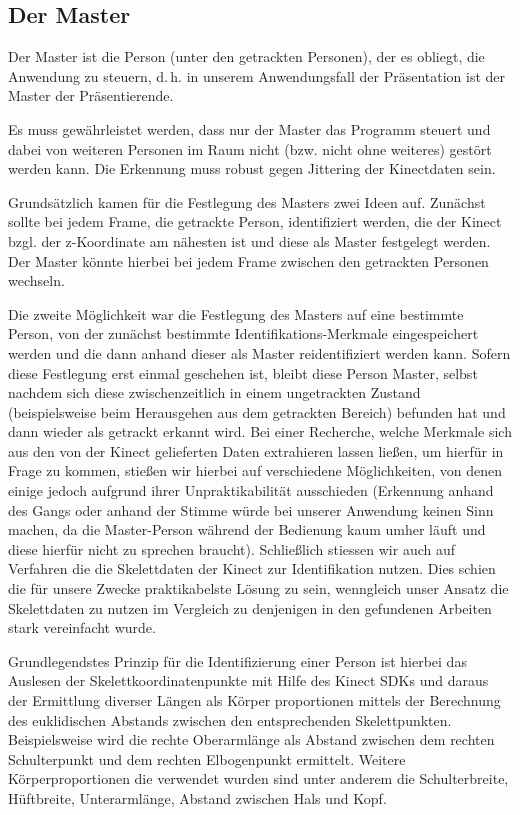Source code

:\subsection{Der Master}
	Der Master ist die Person (unter den getrackten Personen), der es obliegt, die Anwendung zu steuern, d.\,h. in unserem Anwendungsfall der Präsentation ist der Master der Präsentierende.\par
	Es muss gewährleistet werden, dass nur der Master das Programm steuert und dabei von weiteren Personen im Raum nicht (bzw. nicht ohne weiteres) gestört werden kann. Die Erkennung muss robust gegen Jittering der Kinectdaten sein.\par
	Grundsätzlich kamen für die Festlegung des Masters zwei Ideen auf. Zunächst sollte bei jedem Frame, die getrackte Person, identifiziert werden, die der Kinect bzgl. der z-Koordinate am nähesten ist und diese als Master festgelegt werden. Der Master könnte hierbei bei jedem Frame zwischen den getrackten Personen wechseln. \par
	Die zweite Möglichkeit war die Festlegung des Masters auf eine bestimmte Person, von der zunächst bestimmte Identifikations-Merkmale eingespeichert werden und die dann anhand dieser als Master reidentifiziert werden kann. Sofern diese Festlegung erst einmal geschehen ist, bleibt diese Person Master, selbst nachdem sich diese zwischenzeitlich in einem ungetrackten Zustand (beispielsweise beim Herausgehen aus dem getrackten Bereich) befunden hat und dann wieder als getrackt erkannt wird. Bei einer Recherche, welche Merkmale sich aus den von der Kinect gelieferten Daten extrahieren lassen ließen, um hierfür in Frage zu kommen, stießen wir hierbei auf verschiedene Möglichkeiten, von denen einige jedoch aufgrund ihrer Unpraktikabilität ausschieden (Erkennung anhand des Gangs oder anhand der Stimme würde bei unserer Anwendung keinen Sinn machen, da die Master-Person während der Bedienung kaum umher läuft und diese hierfür nicht zu sprechen braucht). Schließlich stiessen wir auch auf Verfahren die die Skelettdaten der Kinect zur Identifikation nutzen. Dies schien die für unsere Zwecke praktikabelste Lösung zu sein, wenngleich unser Ansatz die Skelettdaten zu nutzen im Vergleich zu denjenigen in den gefundenen Arbeiten stark vereinfacht wurde.\par
	Grundlegendstes Prinzip für die Identifizierung einer Person ist hierbei das Auslesen der Skelettkoordinatenpunkte mit Hilfe des Kinect SDKs und daraus der Ermittlung diverser Längen als Körper proportionen mittels der Berechnung des euklidischen Abstands zwischen den entsprechenden Skelettpunkten. Beispielsweise wird die rechte Oberarmlänge als Abstand zwischen dem rechten Schulterpunkt und dem rechten Elbogenpunkt ermittelt. Weitere Körperproportionen die verwendet wurden sind unter anderem die Schulterbreite, Hüftbreite, Unterarmlänge, Abstand zwischen Hals und Kopf. \par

##############################

§ **About this exercise**:
Among the lines above, find those that contain the word "Personen" and copy them.

§ **Problem solution**:
	Der Master ist die Person (unter den getrackten Personen), der es obliegt, die Anwendung zu steuern, d.\,h. in unserem Anwendungsfall der Präsentation ist der Master der Präsentierende.\par
	Es muss gewährleistet werden, dass nur der Master das Programm steuert und dabei von weiteren Personen im Raum nicht (bzw. nicht ohne weiteres) gestört werden kann. Die Erkennung muss robust gegen Jittering der Kinectdaten sein.\par
	Grundsätzlich kamen für die Festlegung des Masters zwei Ideen auf. Zunächst sollte bei jedem Frame, die getrackte Person, identifiziert werden, die der Kinect bzgl. der z-Koordinate am nähesten ist und diese als Master festgelegt werden. Der Master könnte hierbei bei jedem Frame zwischen den getrackten Personen wechseln. \par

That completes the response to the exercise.